Welles bookends his movie with a cinematic lust paean to his lover and final companion in life, Oja Kodar — first by showing clips from what may or may not be an authentic “Candid Camera”-like attempt to document men’s ogling reactions to Kodar as she sashays down the street in a form-fitting dress, and later by telling a just-so story about an encounter between Kodar’s grandfather (presumably an infamous Hungarian art forger in his own right) and a teed off Pablo Picasso. By the end of Welles’ trickily edited film, he has successfully convinced us that there may very well be no such thing as “truth” when it comes to storytelling — and that we should be duly forewarned.
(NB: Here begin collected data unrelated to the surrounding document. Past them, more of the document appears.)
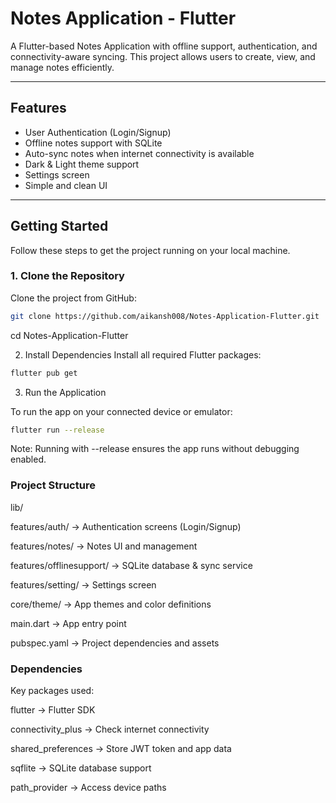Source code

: # Notes Application - Flutter

A Flutter-based Notes Application with offline support, authentication, and connectivity-aware syncing. This project allows users to create, view, and manage notes efficiently.

---

## Features

- User Authentication (Login/Signup)
- Offline notes support with SQLite
- Auto-sync notes when internet connectivity is available
- Dark & Light theme support
- Settings screen
- Simple and clean UI

---

## Getting Started

Follow these steps to get the project running on your local machine.

### 1. Clone the Repository

Clone the project from GitHub:

```bash
git clone https://github.com/aikansh008/Notes-Application-Flutter.git


```
cd Notes-Application-Flutter

2. Install Dependencies
   Install all required Flutter packages:
```bash
flutter pub get
```

3. Run the Application

To run the app on your connected device or emulator:
```bash
flutter run --release
```
Note: Running with --release ensures the app runs without debugging enabled.

### Project Structure

lib/

features/auth/ → Authentication screens (Login/Signup)

features/notes/ → Notes UI and management

features/offlinesupport/ → SQLite database & sync service

features/setting/ → Settings screen

core/theme/ → App themes and color definitions

main.dart → App entry point

pubspec.yaml → Project dependencies and assets


### Dependencies

Key packages used:

flutter → Flutter SDK

connectivity_plus → Check internet connectivity

shared_preferences → Store JWT token and app data

sqflite → SQLite database support

path_provider → Access device paths
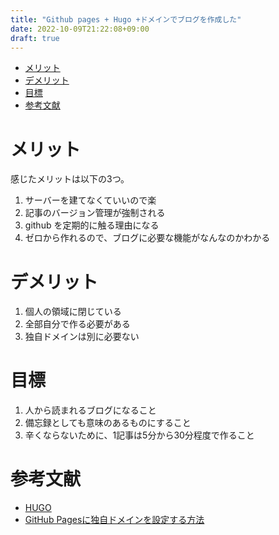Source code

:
 ```yaml
---
title: "Github pages + Hugo +ドメインでブログを作成した"
date: 2022-10-09T21:22:08+09:00
draft: true
---
```


- [メリット](#メリット)
- [デメリット](#デメリット)
- [目標](#目標)
- [参考文献](#参考文献)

# メリット
感じたメリットは以下の3つ。

1. サーバーを建てなくていいので楽
2. 記事のバージョン管理が強制される
3. github を定期的に触る理由になる
4. ゼロから作れるので、ブログに必要な機能がなんなのかわかる

# デメリット

1. 個人の領域に閉じている
2. 全部自分で作る必要がある
3. 独自ドメインは別に必要ない

# 目標

1. 人から読まれるブログになること
2. 備忘録としても意味のあるものにすること
3. 辛くならないために、1記事は5分から30分程度で作ること


# 参考文献
- [HUGO](https://gohugo.io/getting-started/quick-start/)
- [GitHub Pagesに独自ドメインを設定する方法](https://zenn.dev/donchan922/articles/59c54fe659128294bb65)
Knowing ex post facto that the footage Welles used of de Hory and Irving wasn’t his own (he “borrowed” it from the French filmmaker Francois Reichenbach) simply adds one more delicious dimension to this mind-bending cinematic essay.

Redeeming Qualities and Moments:

  • A fascinating, cleverly edited expose of fraud and “fakery” in art
    F for Fake Welles
    F for Fake De Hory

Must See?
Yes, as an immensely creative swan song by a master director.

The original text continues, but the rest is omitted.